Pular para o conteúdo principal

Envelhecer com propósito, nosso dever

Foto: Olga Quiroga, presidente do Grupo de Articulação para a Moradia do Idoso na Capital (Garmic)

Envelhecer com propósito retarda limitações físicas e declínio cognitivo

Sociedades se beneficiam da longevidade quando enxergam idosos como capital humano experiente, dizem especialistas

Todas as manhãs, Olga Quiroga, de 80 anos, se levanta às 5 horas para sair do Jardim São Savério, na região sudeste de São Paulo, e ir ao Largo São Francisco, no centro. Quando chega ao edifício, cumprimenta o porteiro que gira a manivela do antigo elevador para levá-la ao quarto andar.

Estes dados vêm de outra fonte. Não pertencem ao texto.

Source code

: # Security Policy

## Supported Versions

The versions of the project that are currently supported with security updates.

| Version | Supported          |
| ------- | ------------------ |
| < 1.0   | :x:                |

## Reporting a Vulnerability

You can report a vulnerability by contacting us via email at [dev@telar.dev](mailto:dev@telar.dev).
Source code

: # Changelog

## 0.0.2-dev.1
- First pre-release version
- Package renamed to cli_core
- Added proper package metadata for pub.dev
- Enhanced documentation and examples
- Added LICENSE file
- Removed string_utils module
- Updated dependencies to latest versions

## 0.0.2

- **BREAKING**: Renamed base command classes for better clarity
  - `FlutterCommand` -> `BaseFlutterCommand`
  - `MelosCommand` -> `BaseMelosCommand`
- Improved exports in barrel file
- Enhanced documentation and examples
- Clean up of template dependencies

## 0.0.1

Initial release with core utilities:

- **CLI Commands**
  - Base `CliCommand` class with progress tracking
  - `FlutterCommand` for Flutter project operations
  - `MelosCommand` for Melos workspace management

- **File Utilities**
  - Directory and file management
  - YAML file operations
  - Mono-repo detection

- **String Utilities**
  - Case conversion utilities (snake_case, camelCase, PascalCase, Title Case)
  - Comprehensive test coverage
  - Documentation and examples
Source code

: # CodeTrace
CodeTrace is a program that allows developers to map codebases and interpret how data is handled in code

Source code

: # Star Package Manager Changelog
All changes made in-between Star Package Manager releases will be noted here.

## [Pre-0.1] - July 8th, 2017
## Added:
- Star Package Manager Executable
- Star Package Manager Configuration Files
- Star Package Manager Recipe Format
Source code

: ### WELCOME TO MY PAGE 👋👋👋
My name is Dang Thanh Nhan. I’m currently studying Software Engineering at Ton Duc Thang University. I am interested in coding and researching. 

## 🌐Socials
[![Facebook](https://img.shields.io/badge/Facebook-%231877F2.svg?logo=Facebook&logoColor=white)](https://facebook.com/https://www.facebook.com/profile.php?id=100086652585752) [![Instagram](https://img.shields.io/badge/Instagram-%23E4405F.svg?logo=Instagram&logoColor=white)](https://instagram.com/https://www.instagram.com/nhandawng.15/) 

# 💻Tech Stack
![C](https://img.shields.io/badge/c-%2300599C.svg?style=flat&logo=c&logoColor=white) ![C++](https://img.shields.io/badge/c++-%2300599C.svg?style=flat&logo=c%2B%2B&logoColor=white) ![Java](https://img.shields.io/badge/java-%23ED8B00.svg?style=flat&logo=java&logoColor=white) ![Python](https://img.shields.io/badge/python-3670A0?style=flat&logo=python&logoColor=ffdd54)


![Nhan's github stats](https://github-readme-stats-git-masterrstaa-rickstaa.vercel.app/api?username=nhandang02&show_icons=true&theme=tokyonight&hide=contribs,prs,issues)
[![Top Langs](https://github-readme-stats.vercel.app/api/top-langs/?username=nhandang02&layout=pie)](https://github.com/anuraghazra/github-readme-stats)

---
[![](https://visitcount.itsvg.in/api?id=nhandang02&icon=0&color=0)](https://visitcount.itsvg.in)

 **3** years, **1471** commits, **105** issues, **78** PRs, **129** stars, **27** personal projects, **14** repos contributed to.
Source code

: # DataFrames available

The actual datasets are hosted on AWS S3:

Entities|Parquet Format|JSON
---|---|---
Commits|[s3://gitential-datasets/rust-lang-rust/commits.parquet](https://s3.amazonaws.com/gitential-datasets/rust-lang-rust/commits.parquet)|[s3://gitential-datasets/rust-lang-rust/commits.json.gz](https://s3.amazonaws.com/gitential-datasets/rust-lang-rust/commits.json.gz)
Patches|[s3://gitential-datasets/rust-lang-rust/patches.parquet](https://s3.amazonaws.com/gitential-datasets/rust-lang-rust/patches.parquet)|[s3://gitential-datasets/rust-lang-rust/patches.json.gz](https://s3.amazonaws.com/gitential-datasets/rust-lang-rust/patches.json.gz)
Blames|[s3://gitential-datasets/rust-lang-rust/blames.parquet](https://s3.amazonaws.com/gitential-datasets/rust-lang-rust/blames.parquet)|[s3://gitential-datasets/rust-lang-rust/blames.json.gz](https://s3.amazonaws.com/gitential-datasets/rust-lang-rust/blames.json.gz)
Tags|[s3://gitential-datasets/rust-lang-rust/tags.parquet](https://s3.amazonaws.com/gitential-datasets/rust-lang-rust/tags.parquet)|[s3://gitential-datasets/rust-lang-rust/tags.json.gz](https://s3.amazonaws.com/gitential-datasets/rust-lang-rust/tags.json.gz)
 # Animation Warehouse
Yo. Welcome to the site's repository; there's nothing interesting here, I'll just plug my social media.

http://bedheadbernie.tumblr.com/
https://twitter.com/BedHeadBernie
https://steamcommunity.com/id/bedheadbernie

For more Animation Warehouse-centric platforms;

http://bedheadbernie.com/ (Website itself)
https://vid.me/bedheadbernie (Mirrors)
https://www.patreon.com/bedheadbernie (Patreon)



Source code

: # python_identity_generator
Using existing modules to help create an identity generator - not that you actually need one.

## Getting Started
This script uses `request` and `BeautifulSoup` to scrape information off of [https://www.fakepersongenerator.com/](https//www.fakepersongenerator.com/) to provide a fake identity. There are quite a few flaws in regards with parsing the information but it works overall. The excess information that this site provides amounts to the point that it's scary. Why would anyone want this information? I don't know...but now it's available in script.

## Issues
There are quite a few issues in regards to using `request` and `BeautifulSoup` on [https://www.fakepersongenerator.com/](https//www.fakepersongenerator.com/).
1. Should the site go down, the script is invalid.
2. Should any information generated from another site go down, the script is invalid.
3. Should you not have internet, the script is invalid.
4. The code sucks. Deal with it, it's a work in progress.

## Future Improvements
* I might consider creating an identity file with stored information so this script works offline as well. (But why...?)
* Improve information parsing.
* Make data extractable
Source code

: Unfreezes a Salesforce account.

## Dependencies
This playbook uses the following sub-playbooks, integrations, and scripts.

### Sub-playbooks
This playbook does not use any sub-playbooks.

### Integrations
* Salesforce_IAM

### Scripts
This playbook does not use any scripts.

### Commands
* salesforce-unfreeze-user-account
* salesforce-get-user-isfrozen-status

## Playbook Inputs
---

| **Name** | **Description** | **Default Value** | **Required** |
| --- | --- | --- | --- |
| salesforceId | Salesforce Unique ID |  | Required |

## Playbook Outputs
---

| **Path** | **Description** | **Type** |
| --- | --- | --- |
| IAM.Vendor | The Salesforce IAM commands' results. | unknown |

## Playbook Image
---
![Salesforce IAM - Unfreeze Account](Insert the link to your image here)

É ali, na sala número oito, que funciona o pequeno escritório da pedagoga aposentada. Dezenas de pastas e folhas de papel almaço escritas à mão tentam catalogar os cerca de 600 idosos que esperam por uma vaga em residências compartilhadas. Há três décadas, desde que deixou o mercado de trabalho, Olga se dedica ao movimento por moradias.

A chilena radicada no Brasil não sabe, mas segue à risca orientações de estudos recentes sobre longevidade. Envelhecer com propósitos e se manter ativo, com uma rede sólida de relacionamentos, adia a deficiência física e o declínio cognitivo, além de diminuir as chances de desenvolver depressão. Os benefícios podem, ainda, se tornar coletivos. “Sociedades que enxergam a população idosa como capital humano experiente, e não um fardo, conseguem redirecionar esses indivíduos para posições em que eles se mantêm produtivos”, diz Paul Irving, presidente do Milken Institute, organização americana de estudos econômicos e de saúde.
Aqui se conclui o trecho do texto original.